P2591R2
Concatenation of strings and string views

Published Proposal,

Author:
Audience:
LEWG
Project:
ISO/IEC JTC1/SC22/WG21 14882: Programming Language — C++

Abstract

We propose to add overloads of operator+ between string and string view classes.

1. Changelog

2. Motivation and Scope

The Standard is currently lacking support for concatenating strings and string views by means of operator+ :

std::string calculate(std::string_view prefix)
{
  return prefix + get_string(); // ERROR
}

This constitutes a major asymmetry when considering the rest of basic_string's API related to string concatenation. In such APIs there is already support for the corresponding view classes.

In general, this makes the concatenation APIs between string and string views have a poor usability experience:

std::string str;
std::string_view view;

// Appending
str + view;              // ERROR
str + std::string(view); // OK, but inefficient
str + view.data();       // Compiles, but BUG!

std::string copy = str;
copy += view;            // OK, but tedious to write (requires explicit copy)
copy.append(view);       // OK, ditto


// Prepending
view + str;              // ERROR

std::string copy = str;
str.insert(0, view);     // OK, but tedious and inefficient

Similarly, the current situation is asymmetric when considering concatenation against raw pointers:

std::string str;

str + "hello";    // OK
str + "hello"sv;  // ERROR

"hello"   + str;  // OK
"hello"sv + str;  // ERROR

All of this is just bad ergonomics; the lack of operator+ is extremely surprising for end-users (cf. this StackOverflow question), and harms teachability and usability of string_view in lieu of raw pointers.
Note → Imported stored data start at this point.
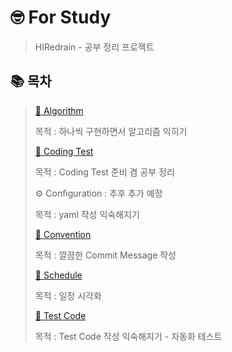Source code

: # 🤓 For Study
> HIRedrain - 공부 정리 프로젝트


## 📚 목차
> [🧠 Algorithm](https://github.com/HIRedrain/For_Study/tree/main/src/main/kotlin/for_study/algorithm)
>
> 목적 : 하나씩 구현하면서 알고리즘 익히기
> 
> [🎯 Coding Test](https://github.com/HIRedrain/For_Study/tree/main/src/main/kotlin/for_study/coding_test)
>
> 목적 : Coding Test 준비 겸 공부 정리
> 
> ⚙️ Configuration : 추후 추가 예정
>
> 목적 : yaml 작성 익숙해지기
> 
> [📄 Convention](https://github.com/HIRedrain/For_Study/blob/main/Convention.txt)
>
> 목적 : 깔끔한 Commit Message 작성
> 
> [📅 Schedule](https://github.com/HIRedrain/For_Study/tree/main/schedule)
>
> 목적 : 일정 시각화
> 
> [🧪 Test Code](https://github.com/HIRedrain/For_Study/tree/main/src/test/kotlin/for_study)
>
> 목적 : Test Code 작성 익숙해지기 - 자동화 테스트



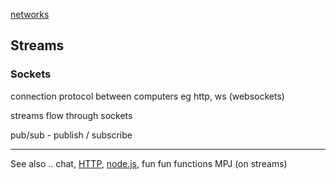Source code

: [networks](index.md)

## Streams

### Sockets
connection protocol between computers eg http, ws (websockets)

streams flow through sockets

pub/sub - publish / subscribe

---

See also .. chat, [HTTP](HTTP.md), [node.js](../javascript/node.md), fun fun functions MPJ (on streams)
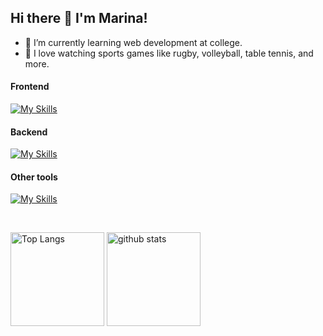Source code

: ## Hi there 👋 I'm Marina!

- 🌱 I’m currently learning web development at college.
- 🏉 I love watching sports games like rugby, volleyball, table tennis, and more.

#### Frontend
[![My Skills](https://skillicons.dev/icons?i=js,ts,react,nextjs,redux,sass,tailwind,bootstrap,materialui)](https://skillicons.dev)
#### Backend
[![My Skills](https://skillicons.dev/icons?i=nodejs,express,py,django,prisma,mongodb,postgres)](https://skillicons.dev)
#### Other tools
[![My Skills](https://skillicons.dev/icons?i=aws,git,githubactions,docker,figma)](https://skillicons.dev)


<br>
<p align="left"> 
  <img alt="Top Langs" height="150px" src="https://github-readme-stats.vercel.app/api/top-langs/?username=MarinaYano&layout=compact&show_icons=true&hide=html,css" />
  <img alt="github stats" height="150px" src="https://github-readme-stats.vercel.app/api?username=MarinaYano&hide=contribs" />
</p>
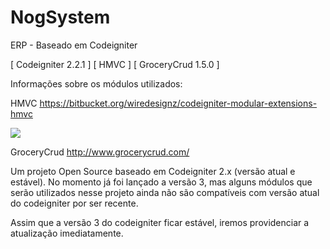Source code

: # NogSystem
ERP - Baseado em Codeigniter

[ Codeigniter 2.2.1 ] [ HMVC ] [ GroceryCrud 1.5.0 ]

Informações sobre os módulos utilizados:

HMVC
https://bitbucket.org/wiredesignz/codeigniter-modular-extensions-hmvc

<img src="http://www.facebook.com/l.php?u=http%3A%2F%2Fi.imgur.com%2FNxoBIBY.png&h=5AQE7DDw8" />

GroceryCrud
http://www.grocerycrud.com/

Um projeto Open Source baseado em Codeigniter 2.x (versão atual e estável). No momento já foi lançado a versão 3, mas alguns módulos que serão utilizados nesse projeto ainda não são compatíveis com versão atual do codeigniter por ser recente.

Assim que a versão 3 do codeigniter ficar estável, iremos providenciar a atualização imediatamente.
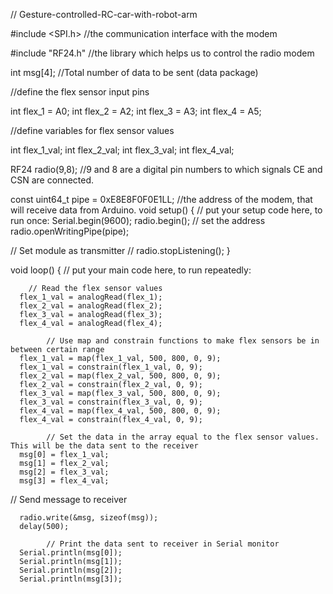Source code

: // Gesture-controlled-RC-car-with-robot-arm

#include <SPI.h>                      //the communication interface with the modem

#include "RF24.h"                     //the library which helps us to control the radio modem

int msg[4]; //Total number of data to be sent (data package)

//define the flex sensor input pins

int flex_1 = A0;
int flex_2 = A2;
int flex_3 = A3; 
int flex_4 = A5;

//define variables for flex sensor values

int flex_1_val;
int flex_2_val;
int flex_3_val; 
int flex_4_val;



RF24 radio(9,8);                     //9 and 8 are a digital pin numbers to which signals CE and CSN are connected.
                                      
const uint64_t pipe = 0xE8E8F0F0E1LL; //the address of the modem, that will receive data from Arduino.
void setup() {
  // put your setup code here, to run once:
  Serial.begin(9600);
  radio.begin();
  // set the address
  radio.openWritingPipe(pipe);


  // Set module as transmitter
  // radio.stopListening();
}

void loop() {
  // put your main code here, to run repeatedly:

		// Read the flex sensor values
      flex_1_val = analogRead(flex_1);
      flex_2_val = analogRead(flex_2);
      flex_3_val = analogRead(flex_3);
      flex_4_val = analogRead(flex_4);

			// Use map and constrain functions to make flex sensors be in between certain range
      flex_1_val = map(flex_1_val, 500, 800, 0, 9);
      flex_1_val = constrain(flex_1_val, 0, 9);
      flex_2_val = map(flex_2_val, 500, 800, 0, 9);
      flex_2_val = constrain(flex_2_val, 0, 9);
      flex_3_val = map(flex_3_val, 500, 800, 0, 9);
      flex_3_val = constrain(flex_3_val, 0, 9);
      flex_4_val = map(flex_4_val, 500, 800, 0, 9);
      flex_4_val = constrain(flex_4_val, 0, 9); 
			
			// Set the data in the array equal to the flex sensor values. This will be the data sent to the receiver
      msg[0] = flex_1_val;
      msg[1] = flex_2_val;
      msg[2] = flex_3_val;
      msg[3] = flex_4_val;
 
  // Send message to receiver

      radio.write(&msg, sizeof(msg));
      delay(500);
			
			// Print the data sent to receiver in Serial monitor
      Serial.println(msg[0]);
      Serial.println(msg[1]);
      Serial.println(msg[2]);
      Serial.println(msg[3]);
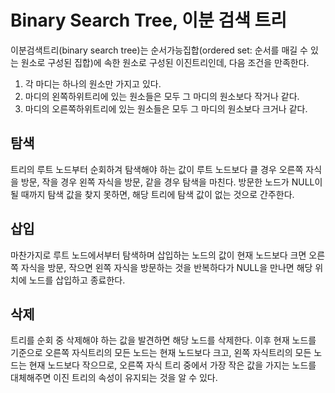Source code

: # Binary Search Tree, 이분 검색 트리

이분검색트리(binary search tree)는 순서가능집합(ordered set: 순서를 매길 수 있는 원소로 구성된 집합)에 속한 원소로 구성된 이진트리인데, 다음 조건을 만족한다.
1. 각 마디는 하나의 원소만 가지고 있다.
2. 마디의 왼쪽하위트리에 있는 원소들은 모두 그 마디의 원소보다 작거나 같다.
3. 마디의 오른쪽하위트리에 있는 원소들은 모두 그 마디의 원소보다 크거나 같다. 

## 탐색
트리의 루트 노드부터 순회하겨 탐색해야 하는 값이 루트 노드보다 클 경우 오른쪽 자식을 방문, 작을 경우 왼쪽 자식을 방문, 같을 경우 탐색을 마친다. 방문한 노드가 NULL이 될 때까지 탐색 값을 찾지 못하면, 해당 트리에 탐색 값이 없는 것으로 간주한다.

## 삽입
마찬가지로 루트 노드에서부터 탐색하며 삽입하는 노드의 값이 현재 노드보다 크면 오른쪽 자식을 방문, 작으면 왼쪽 자식을 방문하는 것을 반복하다가 NULL을 만나면 해당 위치에 노드를 삽입하고 종료한다.

## 삭제
트리를 순회 중 삭제해야 하는 값을 발견하면 해당 노드를 삭제한다. 이후 현재 노드를 기준으로 오른쪽 자식트리의 모든 노드는 현재 노드보다 크고, 왼쪽 자식트리의 모든 노드는 현재 노드보다 작으므로, 오른쪽 자식 트리 중에서 가장 작은 값을 가지는 노드를 대체해주면 이진 트리의 속성이 유지되는 것을 알 수 있다.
Now, as shown above, there are workarounds available either in terms of named functions (append, insert, ...) or explicit conversions. However it’s hard to steer users away from the convenience syntax (which is ultimately the point of using operator+ in the first place). The availability of the other overloads of operator+ opens the door to bad code; for instance, it risks neglecting the value of view classes:

std::string prepend(std::string_view prefix)
{
  return std::string(prefix) + get_string(); // inefficient
}

And it may even open the door to (subtle) bugs:

std::string result1 = str + view; // ERROR. <Sigh>, ok, let me rewrite as...

std::string result2 = str + std::string(view); // OK, but this is inefficient. How about...

std::string result3 = str + view.data(); // Compiles; but BUG!

The last line exhibits undefined behavior if view is not NUL terminated, and also behaves differently in case it has embedded NULs.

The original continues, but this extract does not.